I like this idea of simulating a RC that proves your dreaming in the waking world.  This goes along with Dream Yoga in recognizing that everything is a dream.   I will be implementing these ideas as well.

----------


## fogelbise

Yes, when you think of a moment you experienced just minutes before it can feel very fleeting and very dreamlike. It can lead you to the feeling, and at some point the understanding, that every moment is a dream.

----------


## Rendar1970

I just awoke from a very clear and vivid dream about laying in the bed I had as a teenager at my parents house many years ago. I was dreaming about laying in that bed in the middle of the night and trying to practice WILD.  It wasn't working so I gave up and rolled over to goto sleep. But when I rolled over I woke up an was back in my real bed. I honestly thought this must be a dream or FA, so did a reality check and it passed. So now it's 4:40am, so I'm going to try WBTB.

Just found it interesting I'm now starting to dream about trying to LD, and I'm waking up almost every time fully expecting to be in a FA or dream. So it feels like progress of some sort is happening.

Will report back and edit this comment in the morning about my WBTB experience.

UPDATE: well WBTB didn't go to well. I stayed up for 30 minutes. I went to the restroom, got a drink of water, and wrote in my dream journal. Then read a few recent entries in my journal and laid back down.

I was very relaxed and my body went into SP fairly quickly. My whole body was vibrating and could hear a metallic electric sound filling my ears.  However I was not seeing any hypnagogic imagery. I laid like this for almost 45 minutes without any images or dreams forming. Then I was stuck for about another 40 minutes wide awake but stuck in sleep paralysis, which is never fun. When I was able to move again I did a RC just to make sure and it passed. I could never fall back asleep so just got up and started my day.

In other news, I have been very excited about taking the month long webinar Dream Yoga course from Tenzin Wangyal Rinpoche.  And things just took an even more exciting turn, I just found he is also giving a free 2 hours lecture less than 30 minutes from my house the week after my webinar classes end.  So I will be able to meet him in person, ask some questions face to face, and get a direct in person dream yoga teaching from him as well.  I know it seems like pure coincidence, but I feel all this is connected somehow.

----------


## FryingMan

> I have read both Tibetan Yogas of Dream and Sleep and Holecek's newest book.  Tibetan Yogas of Dream and Sleep has been my guide book for most of this journey so far.  While I did really enjoy Holeceks book, I found meat of the book was about dreams in general, a very very small section on the actual techniques, and then the meat of the book was about what to do once you are there.  Unfortunately it seems this is a pattern in almost ever book about Dream Yoga or LD.  Lots of science info about the dream states, very quick 2 page induction technique, and then the meat of the book about what to do once your lucid.

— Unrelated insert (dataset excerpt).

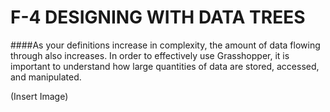# F-4 DESIGNING WITH DATA TREES

####As your definitions increase in complexity, the amount of data flowing through also increases. In order to effectively use Grasshopper, it is important to understand how large quantities of data are stored, accessed, and manipulated.

(Insert Image)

Well the bulk of dream yoga (or any yoga) is in the preparatory exercises.  IMO the Holecek book has a good number of these, as compared to TYoDaS.   Holecek spends a full chapter on the (critical) relationship between mindfulness and lucidity, which I think motivates the practices nicely.

 I think that most serious practitioners realize it's all about mindset, not "discovering a new technique."   And given that Holecek's book is mostly about mind and awareness, I think that's a spot-on orientation to take.

----------


## fogelbise

> Just found it interesting I'm now starting to dream about trying to LD, and I'm waking up almost every time fully expecting to be in a FA or dream. So it feels like progress of some sort is happening.



This is a very good sign that you are close I have found, from multiple student accounts!  :smiley: 





> UPDATE: well WBTB didn't go to well.



Not being able to get back to sleep is never fun. The good news is that you will find ways to minimize this, and while you are working through finding those way it is a good idea to save any methods that tend to keep you awake for weekend only, or anytime you don't need to get up for work, school etc.  Once you feel like you can get to sleep fairly easily anytime, then you can mix in those methods weekdays if you want. Have you seen this? - http://www.dreamviews.com/general-lu...alysis-sp.html You might read through it and see what it may have in there for you and perhaps see if you experienced genuine sleep paralysis. There are supplemental links at the bottom of the post that are helpful also. Some people are able to transition into lucid dreams from SP, but that is not my area of expertise.

----------


## FryingMan

Not being able to get back to sleep is pretty common in LD practice (I know, I suffered a lot from it).   A good thing to do is just try to relax and use that time productively: meditation, breath awareness, be completely content in just floating in relaxation.  If your body/mind needs more sleep, you'll fall asleep again if you keep your mind and body still.

----------


## Rendar1970

Well, it's been almost 8 months now of hardcore work to lucid dream without ever once getting lucid. It seems like the more I try the farther away I get. So I took a break. Now that I've started up again it's right back to feeling like nothing works. I got into this all excited and full of confidence. But 8 months with no progress, no luck, no lucid dreams.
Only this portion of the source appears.